- **PROVIDED RECORDS**:
- Opening Delimiter -

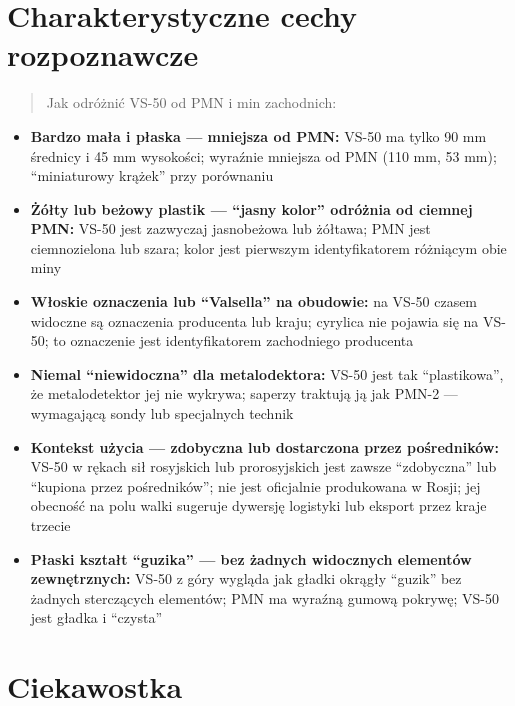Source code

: \documentclass[12pt,openany,oneside]{book}
\providecommand{\tightlist}{%
  \setlength{\itemsep}{0pt}\setlength{\parskip}{0pt}}
\begin{document}
\section{Charakterystyczne cechy
rozpoznawcze}\label{charakterystyczne-cechy-rozpoznawcze-119}

\begin{quote}
Jak odróżnić VS-50 od PMN i min zachodnich:
\end{quote}

\begin{itemize}
\tightlist
\item
  \textbf{Bardzo mała i płaska --- mniejsza od PMN:} VS-50 ma tylko 90
  mm średnicy i 45 mm wysokości; wyraźnie mniejsza od PMN (110 mm, 53
  mm); ``miniaturowy krążek'' przy porównaniu
\item
  \textbf{Żółty lub beżowy plastik --- ``jasny kolor'' odróżnia od
  ciemnej PMN:} VS-50 jest zazwyczaj jasnobeżowa lub żółtawa; PMN jest
  ciemnozielona lub szara; kolor jest pierwszym identyfikatorem
  różniącym obie miny
\item
  \textbf{Włoskie oznaczenia lub ``Valsella'' na obudowie:} na VS-50
  czasem widoczne są oznaczenia producenta lub kraju; cyrylica nie
  pojawia się na VS-50; to oznaczenie jest identyfikatorem zachodniego
  producenta
\item
  \textbf{Niemal ``niewidoczna'' dla metalodektora:} VS-50 jest tak
  ``plastikowa'', że metalodetektor jej nie wykrywa; saperzy traktują ją
  jak PMN-2 --- wymagającą sondy lub specjalnych technik
\item
  \textbf{Kontekst użycia --- zdobyczna lub dostarczona przez
  pośredników:} VS-50 w rękach sił rosyjskich lub prorosyjskich jest
  zawsze ``zdobyczna'' lub ``kupiona przez pośredników''; nie jest
  oficjalnie produkowana w Rosji; jej obecność na polu walki sugeruje
  dywersję logistyki lub eksport przez kraje trzecie
\item
  \textbf{Płaski kształt ``guzika'' --- bez żadnych widocznych elementów
  zewnętrznych:} VS-50 z góry wygląda jak gładki okrągły ``guzik'' bez
  żadnych sterczących elementów; PMN ma wyraźną gumową pokrywę; VS-50
  jest gładka i ``czysta''
\end{itemize}

\section{Ciekawostka}\label{ciekawostka-119}
\end{document}
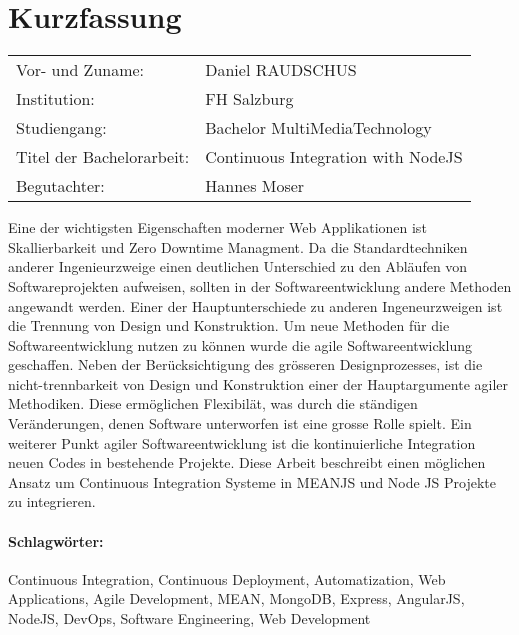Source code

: \section*{Kurzfassung}
\begin{tabular}{l l}
Vor- und Zuname:& Daniel RAUDSCHUS\\
Institution: & FH Salzburg\\
Studiengang: &  Bachelor MultiMediaTechnology\\
Titel der Bachelorarbeit: & Continuous Integration with NodeJS\\
Begutachter: & Hannes Moser\\
\end{tabular}
\vspace{0.5cm}

Eine der wichtigsten Eigenschaften moderner Web Applikationen ist Skallierbarkeit und Zero Downtime Managment. Da die Standardtechniken anderer Ingenieurzweige
einen deutlichen Unterschied zu den Abläufen von Softwareprojekten aufweisen, sollten in der Softwareentwicklung andere Methoden angewandt werden. Einer der
Hauptunterschiede zu anderen Ingeneurzweigen ist die Trennung von Design und Konstruktion. Um neue Methoden für die Softwareentwicklung nutzen zu können
wurde die agile Softwareentwicklung geschaffen. Neben der Berücksichtigung des grösseren Designprozesses, ist die nicht-trennbarkeit von Design und Konstruktion
einer der Hauptargumente agiler Methodiken. Diese ermöglichen Flexibilät, was durch die ständigen Veränderungen, denen Software unterworfen ist eine grosse
Rolle spielt. Ein weiterer Punkt agiler Softwareentwicklung ist die kontinuierliche Integration neuen Codes in bestehende Projekte. Diese Arbeit
beschreibt einen möglichen Ansatz um Continuous Integration Systeme in MEANJS und Node JS Projekte zu integrieren.

\paragraph{Schlagwörter:}
Continuous Integration, Continuous Deployment, Automatization, Web Applications, Agile Development, MEAN, MongoDB, Express, AngularJS, NodeJS, DevOps, Software Engineering, Web Development
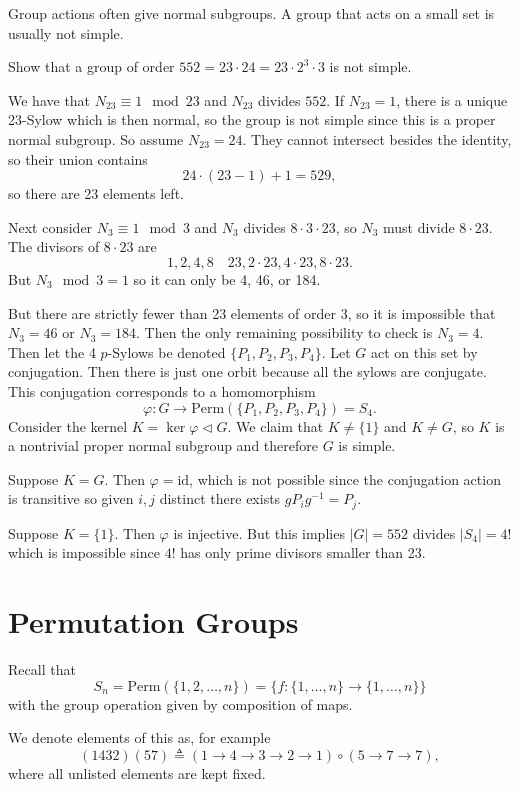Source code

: \documentclass{article}
\begin{document}
Group actions often give normal subgroups. A group that acts on a
small set is usually not simple.

\begin{xmpl}
  Show that a group of order
  $552 = 23 \cdot 24 = 23 \cdot 2^3 \cdot 3$ is not simple.
\end{xmpl}
We have that $N_{23} \equiv 1 \mod 23$ and $N_{23}$ divides $552$.
If $N_{23} = 1$, there is a unique 23-Sylow which is then normal,
so the group is not simple since this is a proper normal subgroup.
So assume $N_{23} = 24$. They cannot intersect besides the identity,
so their union contains
$$
24 \cdot (23 - 1) + 1 = 529,
$$
so there are 23 elements left.

Next consider $N_3 \equiv 1 \mod 3$ and $N_3$ divides
$8 \cdot 3 \cdot 23$, so $N_3$ must divide $8 \cdot 23$. The divisors
of $8 \cdot 23$ are
$$
1, 2, 4, 8 \quad 23, 2 \cdot 23, 4 \cdot 23, 8 \cdot 23.
$$
But $N_3 \mod 3 = 1$ so it can only be 4, 46, or 184.

But there are strictly fewer than 23 elements of order 3, so it is impossible
that $N_3 = 46$ or $N_3 = 184$. Then the only remaining possibility to
check is $N_3 = 4$. Then let the 4 $p$-Sylows be denoted
$\{ P_1, P_2, P_3, P_4 \}$. Let $G$ act on this set by
conjugation. Then there is just one orbit because all the sylows are
conjugate. This conjugation corresponds to a homomorphism
$$
\varphi : G \to \mathrm{Perm}(\{P_1, P_2, P_3, P_4\}) = S_4.
$$
Consider the kernel $K = \ker \varphi \triangleleft G$.
We claim that $K \neq \{ 1 \}$ and $K \neq G$, so $K$ is a
nontrivial proper normal subgroup and therefore $G$ is simple.

Suppose $K = G$. Then $\varphi = \mathrm{id}$, which is not possible
since the conjugation action is transitive so given $i, j$ distinct
there exists $g P_i g^{-1} = P_j$.

Suppose $K = \{ 1 \}$. Then $\varphi$ is injective. But this implies
$|G| = 552$ divides $|S_4| = 4!$ which is impossible since $4!$ has
only prime divisors smaller than 23.

\section*{Permutation Groups}
Recall that
$$
  S_n
= \mathrm{Perm}(\{1, 2, \dots, n\})
= \{ f : \{ 1, \dots, n \} \to \{ 1, \dots, n \} \}
$$
with the group operation given by composition of maps.

We denote elements of this as, for example
$$
  (1432)(57)
\triangleq
  (1 \to 4 \to 3 \to 2 \to 1) \circ (5 \to 7 \to 7),
$$
where all unlisted elements are kept fixed.
\end{document}

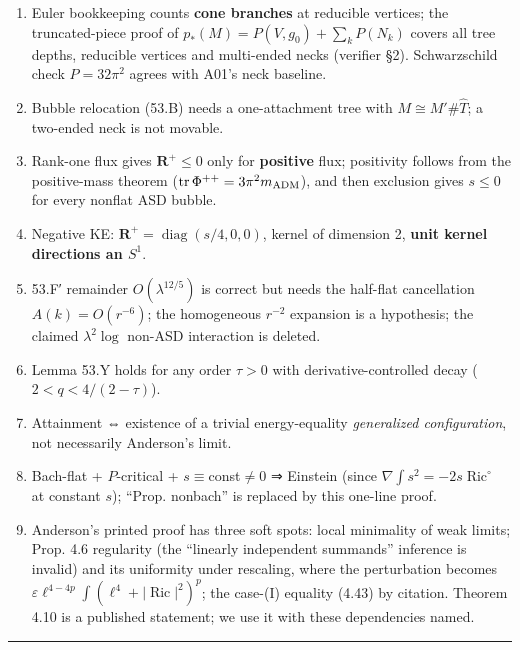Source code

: \documentclass[
  10pt,
]{report}
\providecommand{\tightlist}{%
  \setlength{\itemsep}{0pt}\setlength{\parskip}{0pt}}
\begin{document}
\begin{enumerate}
\def\labelenumi{\arabic{enumi}.}
\tightlist
\item
  Euler bookkeeping counts \textbf{cone branches} at reducible vertices;
  the truncated-piece proof of \(p_*(M)=P(V,g_0)+\sum_kP(N_k)\) covers
  all tree depths, reducible vertices and multi-ended necks (verifier
  §2). Schwarzschild check \(P=32\pi^2\) agrees with A01's neck
  baseline.
\item
  Bubble relocation (53.B) needs a one-attachment tree with
  \(M\cong M'\#\widehat T\); a two-ended neck is not movable.
\item
  Rank-one flux gives \(\mathbf R^+\le0\) only for \textbf{positive}
  flux; positivity follows from the positive-mass theorem
  (\(\operatorname{tr}\Phi^{++}=3\pi^2m_{\rm ADM}\)), and then exclusion
  gives \(s\le0\) for every nonflat ASD bubble.
\item
  Negative KE: \(\mathbf R^+=\operatorname{diag}(s/4,0,0)\), kernel of
  dimension 2, \textbf{unit kernel directions an \(S^1\)}.
\item
  53.F′ remainder \(O(\lambda^{12/5})\) is correct but needs the
  half-flat cancellation \(A(k)=O(r^{-6})\); the homogeneous \(r^{-2}\)
  expansion is a hypothesis; the claimed \(\lambda^2\log\) non-ASD
  interaction is deleted.
\item
  Lemma 53.Y holds for any order \(\tau>0\) with derivative-controlled
  decay (\(2<q<4/(2-\tau)\)).
\item
  Attainment ⇔ existence of a trivial energy-equality \emph{generalized
  configuration}, not necessarily Anderson's limit.
\item
  Bach-flat + \(P\)-critical + \(s\equiv\)const\(\neq0\) ⇒ Einstein
  (since \(\nabla\!\int s^2=-2s\operatorname{Ric}^\circ\) at constant
  \(s\)); ``Prop. nonbach'' is replaced by this one-line proof.
\item
  Anderson's printed proof has three soft spots: local minimality of
  weak limits; Prop. 4.6 regularity (the ``linearly independent
  summands'' inference is invalid) and its uniformity under rescaling,
  where the perturbation becomes
  \(\varepsilon\ell^{4-4p}\int(\ell^4+|\operatorname{Ric}|^2)^p\); the
  case-(I) equality (4.43) by citation. Theorem 4.10 is a published
  statement; we use it with these dependencies named.
\end{enumerate}

\begin{center}\rule{0.5\linewidth}{0.5pt}\end{center}
\end{document}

- Closing Delimiter -

- **EXERCISE**:
For the data above, give the number of lines in which the word "conjugation" appears, and nothing more.

- **TASK RESULT**:
3